Content starts

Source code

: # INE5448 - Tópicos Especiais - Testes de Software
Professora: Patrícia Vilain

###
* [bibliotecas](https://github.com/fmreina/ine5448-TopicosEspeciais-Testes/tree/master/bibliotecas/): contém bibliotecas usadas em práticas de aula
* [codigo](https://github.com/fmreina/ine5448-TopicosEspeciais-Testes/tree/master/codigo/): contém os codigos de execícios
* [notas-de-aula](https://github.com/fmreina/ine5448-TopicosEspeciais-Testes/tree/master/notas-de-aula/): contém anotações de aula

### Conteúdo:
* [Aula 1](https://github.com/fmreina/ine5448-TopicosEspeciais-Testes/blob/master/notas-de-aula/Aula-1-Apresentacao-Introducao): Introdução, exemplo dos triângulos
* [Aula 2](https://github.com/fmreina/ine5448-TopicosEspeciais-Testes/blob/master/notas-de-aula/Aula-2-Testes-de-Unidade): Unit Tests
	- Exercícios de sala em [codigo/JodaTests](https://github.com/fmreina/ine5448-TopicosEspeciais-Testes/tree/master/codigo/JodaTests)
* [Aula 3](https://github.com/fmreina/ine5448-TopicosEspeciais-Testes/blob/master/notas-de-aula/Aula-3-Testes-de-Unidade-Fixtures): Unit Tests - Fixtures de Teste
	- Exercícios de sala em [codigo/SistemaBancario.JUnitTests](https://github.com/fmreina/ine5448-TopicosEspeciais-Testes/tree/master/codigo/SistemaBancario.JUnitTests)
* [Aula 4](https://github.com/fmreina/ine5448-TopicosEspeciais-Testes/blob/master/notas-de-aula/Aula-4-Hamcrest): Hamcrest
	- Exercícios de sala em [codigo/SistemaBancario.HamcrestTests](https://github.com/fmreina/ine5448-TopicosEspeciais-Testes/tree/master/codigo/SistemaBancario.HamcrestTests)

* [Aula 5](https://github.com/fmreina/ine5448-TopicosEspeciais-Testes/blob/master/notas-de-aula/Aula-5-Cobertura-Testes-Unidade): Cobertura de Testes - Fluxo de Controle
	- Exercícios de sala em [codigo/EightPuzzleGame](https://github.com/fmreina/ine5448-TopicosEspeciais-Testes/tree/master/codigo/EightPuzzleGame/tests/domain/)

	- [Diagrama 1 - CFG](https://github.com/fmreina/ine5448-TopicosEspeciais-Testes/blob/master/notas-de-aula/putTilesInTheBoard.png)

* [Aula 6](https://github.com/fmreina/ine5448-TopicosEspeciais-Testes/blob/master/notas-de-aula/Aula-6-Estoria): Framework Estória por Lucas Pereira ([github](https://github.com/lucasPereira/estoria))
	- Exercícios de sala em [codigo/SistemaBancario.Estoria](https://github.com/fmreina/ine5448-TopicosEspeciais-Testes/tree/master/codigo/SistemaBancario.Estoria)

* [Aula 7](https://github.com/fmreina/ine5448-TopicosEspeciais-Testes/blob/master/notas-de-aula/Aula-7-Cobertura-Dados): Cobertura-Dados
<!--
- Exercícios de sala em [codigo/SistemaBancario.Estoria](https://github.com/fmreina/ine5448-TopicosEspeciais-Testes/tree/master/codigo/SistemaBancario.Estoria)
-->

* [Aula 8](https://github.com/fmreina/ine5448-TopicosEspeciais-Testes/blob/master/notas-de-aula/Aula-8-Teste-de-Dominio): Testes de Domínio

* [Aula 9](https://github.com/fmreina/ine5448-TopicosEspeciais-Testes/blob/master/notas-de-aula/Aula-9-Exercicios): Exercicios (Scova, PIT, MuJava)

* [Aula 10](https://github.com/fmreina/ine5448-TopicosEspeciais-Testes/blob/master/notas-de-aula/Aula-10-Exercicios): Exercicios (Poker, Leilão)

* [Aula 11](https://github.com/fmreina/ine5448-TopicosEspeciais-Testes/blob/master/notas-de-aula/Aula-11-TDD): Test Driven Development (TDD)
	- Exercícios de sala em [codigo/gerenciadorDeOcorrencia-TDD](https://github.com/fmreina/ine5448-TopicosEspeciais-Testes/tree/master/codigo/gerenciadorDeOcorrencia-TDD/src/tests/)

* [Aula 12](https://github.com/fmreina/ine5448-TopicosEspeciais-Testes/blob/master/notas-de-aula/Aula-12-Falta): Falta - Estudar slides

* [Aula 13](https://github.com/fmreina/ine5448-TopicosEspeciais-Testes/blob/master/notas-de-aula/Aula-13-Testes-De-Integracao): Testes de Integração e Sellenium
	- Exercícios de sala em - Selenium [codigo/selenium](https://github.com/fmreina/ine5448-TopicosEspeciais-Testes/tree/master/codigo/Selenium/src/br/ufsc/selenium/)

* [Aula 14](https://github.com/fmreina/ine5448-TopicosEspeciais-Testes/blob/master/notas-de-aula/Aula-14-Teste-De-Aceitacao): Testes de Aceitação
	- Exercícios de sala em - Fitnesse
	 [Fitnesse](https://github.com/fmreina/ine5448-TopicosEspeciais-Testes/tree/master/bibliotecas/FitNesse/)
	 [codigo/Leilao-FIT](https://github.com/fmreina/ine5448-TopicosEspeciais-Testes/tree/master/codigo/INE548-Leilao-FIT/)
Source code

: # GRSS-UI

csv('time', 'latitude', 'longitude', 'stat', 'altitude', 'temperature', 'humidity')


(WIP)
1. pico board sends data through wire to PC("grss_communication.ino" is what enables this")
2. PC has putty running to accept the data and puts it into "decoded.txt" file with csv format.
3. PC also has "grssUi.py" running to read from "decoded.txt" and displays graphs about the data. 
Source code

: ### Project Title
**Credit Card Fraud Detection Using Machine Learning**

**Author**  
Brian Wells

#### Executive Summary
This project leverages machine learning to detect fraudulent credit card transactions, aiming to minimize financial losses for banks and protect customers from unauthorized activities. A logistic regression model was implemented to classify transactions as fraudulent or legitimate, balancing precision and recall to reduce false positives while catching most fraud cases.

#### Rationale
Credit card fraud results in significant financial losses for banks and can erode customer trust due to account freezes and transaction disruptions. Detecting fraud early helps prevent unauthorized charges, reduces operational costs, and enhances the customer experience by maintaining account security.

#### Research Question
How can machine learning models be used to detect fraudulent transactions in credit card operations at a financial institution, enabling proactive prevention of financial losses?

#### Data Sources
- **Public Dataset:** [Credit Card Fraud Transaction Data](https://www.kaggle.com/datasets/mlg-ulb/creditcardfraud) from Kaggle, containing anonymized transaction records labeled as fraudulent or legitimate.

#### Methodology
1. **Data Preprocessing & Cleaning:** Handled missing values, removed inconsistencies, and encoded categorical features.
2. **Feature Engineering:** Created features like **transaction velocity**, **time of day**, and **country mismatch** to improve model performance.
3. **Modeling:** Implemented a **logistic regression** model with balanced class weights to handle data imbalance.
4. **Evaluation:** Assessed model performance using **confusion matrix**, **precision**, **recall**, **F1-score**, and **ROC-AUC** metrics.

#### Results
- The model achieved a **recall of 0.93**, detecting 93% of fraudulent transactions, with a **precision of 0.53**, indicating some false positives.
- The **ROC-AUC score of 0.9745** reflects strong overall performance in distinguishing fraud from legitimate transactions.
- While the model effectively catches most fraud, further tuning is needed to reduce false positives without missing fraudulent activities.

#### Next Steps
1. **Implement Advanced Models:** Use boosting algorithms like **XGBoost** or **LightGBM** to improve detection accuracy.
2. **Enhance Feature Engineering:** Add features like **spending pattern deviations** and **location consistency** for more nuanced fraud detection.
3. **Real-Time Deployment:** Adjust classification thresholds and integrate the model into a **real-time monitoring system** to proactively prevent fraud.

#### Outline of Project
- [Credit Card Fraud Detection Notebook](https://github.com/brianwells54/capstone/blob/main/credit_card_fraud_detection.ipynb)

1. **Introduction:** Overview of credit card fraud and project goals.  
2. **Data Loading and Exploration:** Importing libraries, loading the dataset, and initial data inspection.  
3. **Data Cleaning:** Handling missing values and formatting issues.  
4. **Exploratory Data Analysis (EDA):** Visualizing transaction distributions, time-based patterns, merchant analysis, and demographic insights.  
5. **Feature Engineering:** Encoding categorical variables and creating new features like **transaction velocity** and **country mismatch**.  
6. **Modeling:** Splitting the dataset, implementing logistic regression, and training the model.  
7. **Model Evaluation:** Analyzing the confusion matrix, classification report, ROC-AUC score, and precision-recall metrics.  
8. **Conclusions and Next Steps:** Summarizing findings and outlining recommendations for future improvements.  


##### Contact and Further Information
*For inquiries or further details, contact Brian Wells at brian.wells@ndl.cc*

Content ends

§ **THE PROBLEM**
Repeat the entries above verbatim, but only from the line that has "- The **ROC-AUC" down to the line that has "3. **Data Cleaning:**", inclusive.

§ **SOLUTION TO THE PROBLEM**
- The **ROC-AUC score of 0.9745** reflects strong overall performance in distinguishing fraud from legitimate transactions.
- While the model effectively catches most fraud, further tuning is needed to reduce false positives without missing fraudulent activities.

#### Next Steps
1. **Implement Advanced Models:** Use boosting algorithms like **XGBoost** or **LightGBM** to improve detection accuracy.
2. **Enhance Feature Engineering:** Add features like **spending pattern deviations** and **location consistency** for more nuanced fraud detection.
3. **Real-Time Deployment:** Adjust classification thresholds and integrate the model into a **real-time monitoring system** to proactively prevent fraud.

#### Outline of Project
- [Credit Card Fraud Detection Notebook](https://github.com/brianwells54/capstone/blob/main/credit_card_fraud_detection.ipynb)

1. **Introduction:** Overview of credit card fraud and project goals.  
2. **Data Loading and Exploration:** Importing libraries, loading the dataset, and initial data inspection.  
3. **Data Cleaning:** Handling missing values and formatting issues.  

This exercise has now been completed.